Look through the data below for the line with "发表于 2020-8-25 11:30", and transcribe it exactly together with each line after it up to and including the line with "Server 2008 R2**</span></span>](#windows-server-2008-r2)". Give nothing else.

○ ○ ○ ○ ○

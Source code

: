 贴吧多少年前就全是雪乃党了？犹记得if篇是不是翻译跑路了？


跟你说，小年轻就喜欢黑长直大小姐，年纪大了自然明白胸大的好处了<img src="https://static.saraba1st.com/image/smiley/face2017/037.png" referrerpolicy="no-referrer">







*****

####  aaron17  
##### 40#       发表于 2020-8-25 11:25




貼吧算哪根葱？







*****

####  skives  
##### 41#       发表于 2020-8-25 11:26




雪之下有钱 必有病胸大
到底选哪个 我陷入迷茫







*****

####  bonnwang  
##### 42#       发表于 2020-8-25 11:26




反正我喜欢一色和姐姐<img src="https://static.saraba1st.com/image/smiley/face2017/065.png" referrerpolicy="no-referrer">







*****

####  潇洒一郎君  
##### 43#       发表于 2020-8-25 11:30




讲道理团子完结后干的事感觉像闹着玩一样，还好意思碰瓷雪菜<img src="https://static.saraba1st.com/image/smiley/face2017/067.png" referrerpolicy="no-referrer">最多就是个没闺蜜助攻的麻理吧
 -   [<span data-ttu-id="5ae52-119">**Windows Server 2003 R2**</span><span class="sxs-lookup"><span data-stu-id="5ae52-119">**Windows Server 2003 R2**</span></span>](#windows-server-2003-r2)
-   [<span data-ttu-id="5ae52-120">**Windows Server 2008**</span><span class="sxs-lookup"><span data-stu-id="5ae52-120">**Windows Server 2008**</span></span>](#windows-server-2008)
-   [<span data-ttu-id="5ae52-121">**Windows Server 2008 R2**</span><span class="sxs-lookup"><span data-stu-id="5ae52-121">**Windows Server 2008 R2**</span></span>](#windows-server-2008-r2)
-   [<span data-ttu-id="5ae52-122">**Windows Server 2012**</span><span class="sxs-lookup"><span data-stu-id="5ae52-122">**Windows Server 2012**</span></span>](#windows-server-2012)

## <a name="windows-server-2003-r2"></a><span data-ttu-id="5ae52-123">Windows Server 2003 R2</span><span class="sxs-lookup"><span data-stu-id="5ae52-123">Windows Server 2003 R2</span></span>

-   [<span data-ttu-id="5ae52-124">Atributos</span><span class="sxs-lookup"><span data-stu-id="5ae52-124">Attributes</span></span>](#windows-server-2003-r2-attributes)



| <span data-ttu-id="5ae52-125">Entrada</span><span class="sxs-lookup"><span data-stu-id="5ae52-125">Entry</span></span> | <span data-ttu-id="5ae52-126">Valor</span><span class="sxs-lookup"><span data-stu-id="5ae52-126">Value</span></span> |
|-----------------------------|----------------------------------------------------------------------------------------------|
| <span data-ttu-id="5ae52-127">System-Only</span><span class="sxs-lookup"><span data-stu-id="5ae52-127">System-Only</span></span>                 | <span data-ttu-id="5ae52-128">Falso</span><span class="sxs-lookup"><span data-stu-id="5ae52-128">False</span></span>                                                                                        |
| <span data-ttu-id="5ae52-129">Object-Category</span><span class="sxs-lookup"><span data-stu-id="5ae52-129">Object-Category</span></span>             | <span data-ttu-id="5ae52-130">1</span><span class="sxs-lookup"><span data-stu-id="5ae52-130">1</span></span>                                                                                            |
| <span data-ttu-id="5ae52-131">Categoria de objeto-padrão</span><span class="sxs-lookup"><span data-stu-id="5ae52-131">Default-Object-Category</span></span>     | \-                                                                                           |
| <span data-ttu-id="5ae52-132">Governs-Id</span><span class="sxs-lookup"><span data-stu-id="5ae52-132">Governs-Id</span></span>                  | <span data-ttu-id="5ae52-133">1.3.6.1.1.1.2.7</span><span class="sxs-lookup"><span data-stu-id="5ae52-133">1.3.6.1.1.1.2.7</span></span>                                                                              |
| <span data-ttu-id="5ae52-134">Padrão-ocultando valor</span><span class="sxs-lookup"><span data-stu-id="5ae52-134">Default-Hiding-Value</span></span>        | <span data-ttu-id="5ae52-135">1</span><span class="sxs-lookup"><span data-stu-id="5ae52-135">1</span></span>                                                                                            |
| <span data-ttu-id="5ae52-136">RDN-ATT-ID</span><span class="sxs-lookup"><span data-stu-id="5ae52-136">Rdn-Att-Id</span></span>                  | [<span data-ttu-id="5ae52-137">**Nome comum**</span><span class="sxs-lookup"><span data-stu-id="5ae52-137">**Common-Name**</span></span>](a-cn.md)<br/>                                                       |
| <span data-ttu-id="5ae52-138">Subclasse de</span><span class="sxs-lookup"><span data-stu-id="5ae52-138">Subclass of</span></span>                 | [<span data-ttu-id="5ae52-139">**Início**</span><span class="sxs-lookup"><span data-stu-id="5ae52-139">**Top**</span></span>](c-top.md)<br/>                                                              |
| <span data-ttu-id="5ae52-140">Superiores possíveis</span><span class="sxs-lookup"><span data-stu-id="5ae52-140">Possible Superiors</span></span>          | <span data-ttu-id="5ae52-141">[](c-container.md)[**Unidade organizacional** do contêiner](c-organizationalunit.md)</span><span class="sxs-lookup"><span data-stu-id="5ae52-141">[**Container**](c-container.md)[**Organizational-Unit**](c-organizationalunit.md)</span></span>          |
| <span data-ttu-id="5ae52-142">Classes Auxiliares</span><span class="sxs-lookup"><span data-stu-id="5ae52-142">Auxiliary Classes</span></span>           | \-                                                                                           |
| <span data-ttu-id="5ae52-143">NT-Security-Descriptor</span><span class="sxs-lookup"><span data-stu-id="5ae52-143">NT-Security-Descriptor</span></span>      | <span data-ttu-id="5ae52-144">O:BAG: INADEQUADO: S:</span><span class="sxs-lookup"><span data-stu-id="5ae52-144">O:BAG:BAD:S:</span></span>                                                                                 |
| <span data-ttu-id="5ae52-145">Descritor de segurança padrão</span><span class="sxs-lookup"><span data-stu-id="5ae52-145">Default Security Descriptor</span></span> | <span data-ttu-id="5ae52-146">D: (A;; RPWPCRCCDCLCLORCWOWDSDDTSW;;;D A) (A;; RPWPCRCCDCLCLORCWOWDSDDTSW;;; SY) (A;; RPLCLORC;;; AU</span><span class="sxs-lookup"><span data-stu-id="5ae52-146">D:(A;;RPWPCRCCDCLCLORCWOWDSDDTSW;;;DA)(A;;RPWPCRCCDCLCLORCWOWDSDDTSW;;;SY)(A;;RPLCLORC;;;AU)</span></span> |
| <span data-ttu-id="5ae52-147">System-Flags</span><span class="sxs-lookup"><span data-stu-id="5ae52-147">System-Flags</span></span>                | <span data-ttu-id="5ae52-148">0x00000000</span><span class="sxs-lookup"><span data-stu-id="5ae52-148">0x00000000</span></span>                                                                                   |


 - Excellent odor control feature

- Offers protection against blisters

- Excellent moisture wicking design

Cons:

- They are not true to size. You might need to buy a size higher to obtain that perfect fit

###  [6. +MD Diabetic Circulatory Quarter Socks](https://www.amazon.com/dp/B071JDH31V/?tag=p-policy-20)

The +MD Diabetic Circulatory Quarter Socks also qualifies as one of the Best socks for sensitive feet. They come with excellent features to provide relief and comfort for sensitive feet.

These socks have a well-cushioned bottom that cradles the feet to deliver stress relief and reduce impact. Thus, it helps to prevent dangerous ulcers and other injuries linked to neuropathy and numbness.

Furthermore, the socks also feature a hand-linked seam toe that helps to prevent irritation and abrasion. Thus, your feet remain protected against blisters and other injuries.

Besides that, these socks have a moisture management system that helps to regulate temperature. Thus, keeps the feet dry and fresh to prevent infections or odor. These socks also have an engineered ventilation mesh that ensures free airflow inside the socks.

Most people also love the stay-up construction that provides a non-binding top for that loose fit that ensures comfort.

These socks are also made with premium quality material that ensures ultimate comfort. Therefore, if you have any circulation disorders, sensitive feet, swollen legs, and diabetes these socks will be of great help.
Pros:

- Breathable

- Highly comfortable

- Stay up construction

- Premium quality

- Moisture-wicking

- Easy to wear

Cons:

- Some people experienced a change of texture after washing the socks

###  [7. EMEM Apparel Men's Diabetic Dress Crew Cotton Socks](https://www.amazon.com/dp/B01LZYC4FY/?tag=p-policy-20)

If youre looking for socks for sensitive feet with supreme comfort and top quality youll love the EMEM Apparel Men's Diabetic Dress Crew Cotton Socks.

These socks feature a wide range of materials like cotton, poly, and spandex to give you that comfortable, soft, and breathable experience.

○ ○ ○ ○ ○

RESPONSE TO THIS TASK —
##### 43#       发表于 2020-8-25 11:30




讲道理团子完结后干的事感觉像闹着玩一样，还好意思碰瓷雪菜<img src="https://static.saraba1st.com/image/smiley/face2017/067.png" referrerpolicy="no-referrer">最多就是个没闺蜜助攻的麻理吧
 -   [<span data-ttu-id="5ae52-119">**Windows Server 2003 R2**</span><span class="sxs-lookup"><span data-stu-id="5ae52-119">**Windows Server 2003 R2**</span></span>](#windows-server-2003-r2)
-   [<span data-ttu-id="5ae52-120">**Windows Server 2008**</span><span class="sxs-lookup"><span data-stu-id="5ae52-120">**Windows Server 2008**</span></span>](#windows-server-2008)
-   [<span data-ttu-id="5ae52-121">**Windows Server 2008 R2**</span><span class="sxs-lookup"><span data-stu-id="5ae52-121">**Windows Server 2008 R2**</span></span>](#windows-server-2008-r2)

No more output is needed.